The Korowai live in the trees to avoid imagined attacks after dark by walking corpses and male witches on the ground. Each house physically lasts about a year. But they’re so critical to each person’s identity that time is defined by the houses that a person has lived in. For example, a unit of time may be described by the number of houses that fell apart during it. An event such as a birth, death, marriage, or killing happened at the time of a specific house. An era consists of a series of events that occurred when a series of houses were inhabited.
The Korowai usually die before middle age because they lack any kind of medicine. There are about 3,000 tribe members left. Wearing only banana leaves, these hunter-gatherers eat bananas, sago, deer, and wild boar.
Until the 1970s, when anthropologists came to study them, most Korowai didn’t know that outsiders existed. But in recent decades, the younger Korowai have drifted away to settlements built by Dutch missionaries. Soon, only old tribe members will remain in the trees. Their culture is expected to disappear within the next generation.
9. The Samburu
Photo credit: Moongateclimber/Wikimedia
For hundreds of years, the Samburu roamed semi-arid northern Kenya in search of water and grass for the livestock that are their sole source of food. The Samburu are now threatened by intense droughts, and they face an ever greater threat from the Kenyan authorities. The police rape the Samburu, beat them, and burn their houses down.
The recent harassment began after two American wildlife charities bought Samburu land and gave it to Kenya to create a national park. The charities believed that they were purchasing land from a private owner, possibly former Kenyan president Daniel arap Moi. Thousands of Samburu families were forced to relocate or live like squatters on the edge of their disputed land. The Samburu are now challenging their violent eviction in court.
But life for young Samburu girls is brutal within their tribe, too. A systematic rape ritual called “beading” is supposed to prevent promiscuity in girls, some as young as six years old.

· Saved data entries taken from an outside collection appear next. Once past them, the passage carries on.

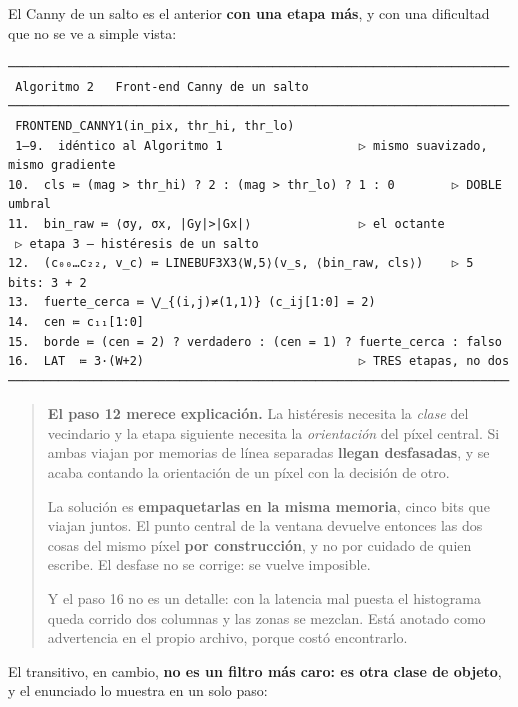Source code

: El Canny de un salto es el anterior \textbf{con una etapa más}, y con
una dificultad que no se ve a simple vista:

\begin{verbatim}
──────────────────────────────────────────────────────────────────────
 Algoritmo 2   Front-end Canny de un salto
──────────────────────────────────────────────────────────────────────
 FRONTEND_CANNY1(in_pix, thr_hi, thr_lo)
 1–9.  idéntico al Algoritmo 1                   ▷ mismo suavizado, mismo gradiente
10.  cls ≔ (mag > thr_hi) ? 2 : (mag > thr_lo) ? 1 : 0        ▷ DOBLE umbral
11.  bin_raw ≔ ⟨σy, σx, |Gy|>|Gx|⟩               ▷ el octante
 ▷ etapa 3 — histéresis de un salto
12.  (c₀₀…c₂₂, v_c) ≔ LINEBUF3X3⟨W,5⟩(v_s, ⟨bin_raw, cls⟩)    ▷ 5 bits: 3 + 2
13.  fuerte_cerca ≔ ⋁_{(i,j)≠(1,1)} (c_ij[1:0] = 2)
14.  cen ≔ c₁₁[1:0]
15.  borde ≔ (cen = 2) ? verdadero : (cen = 1) ? fuerte_cerca : falso
16.  LAT  ≔ 3·(W+2)                              ▷ TRES etapas, no dos
──────────────────────────────────────────────────────────────────────
\end{verbatim}

\begin{quote}
\textbf{El paso 12 merece explicación.} La histéresis necesita la
\emph{clase} del vecindario y la etapa siguiente necesita la
\emph{orientación} del píxel central. Si ambas viajan por memorias de
línea separadas \textbf{llegan desfasadas}, y se acaba contando la
orientación de un píxel con la decisión de otro.

La solución es \textbf{empaquetarlas en la misma memoria}, cinco bits
que viajan juntos. El punto central de la ventana devuelve entonces las
dos cosas del mismo píxel \textbf{por construcción}, y no por cuidado de
quien escribe. El desfase no se corrige: se vuelve imposible.

Y el paso 16 no es un detalle: con la latencia mal puesta el histograma
queda corrido dos columnas y las zonas se mezclan. Está anotado como
advertencia en el propio archivo, porque costó encontrarlo.
\end{quote}

El transitivo, en cambio, \textbf{no es un filtro más caro: es otra
clase de objeto}, y el enunciado lo muestra en un solo paso:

A close male acquaintance, often a relative, who wants an early promise of marriage will contact the child’s parents and put a necklace of red beads on the girl. “Effectively, he has booked her,” says Josephine Kulea, a Samburu woman. “It’s like a [temporary] engagement, and he can then have sex with her.”
The girls are forbidden from getting pregnant, but no contraceptives are used, so many become pregnant despite the taboo. The infants who don’t die naturally are killed or given away. If a girl keeps her baby, she won’t be permitted to marry when she’s an adult.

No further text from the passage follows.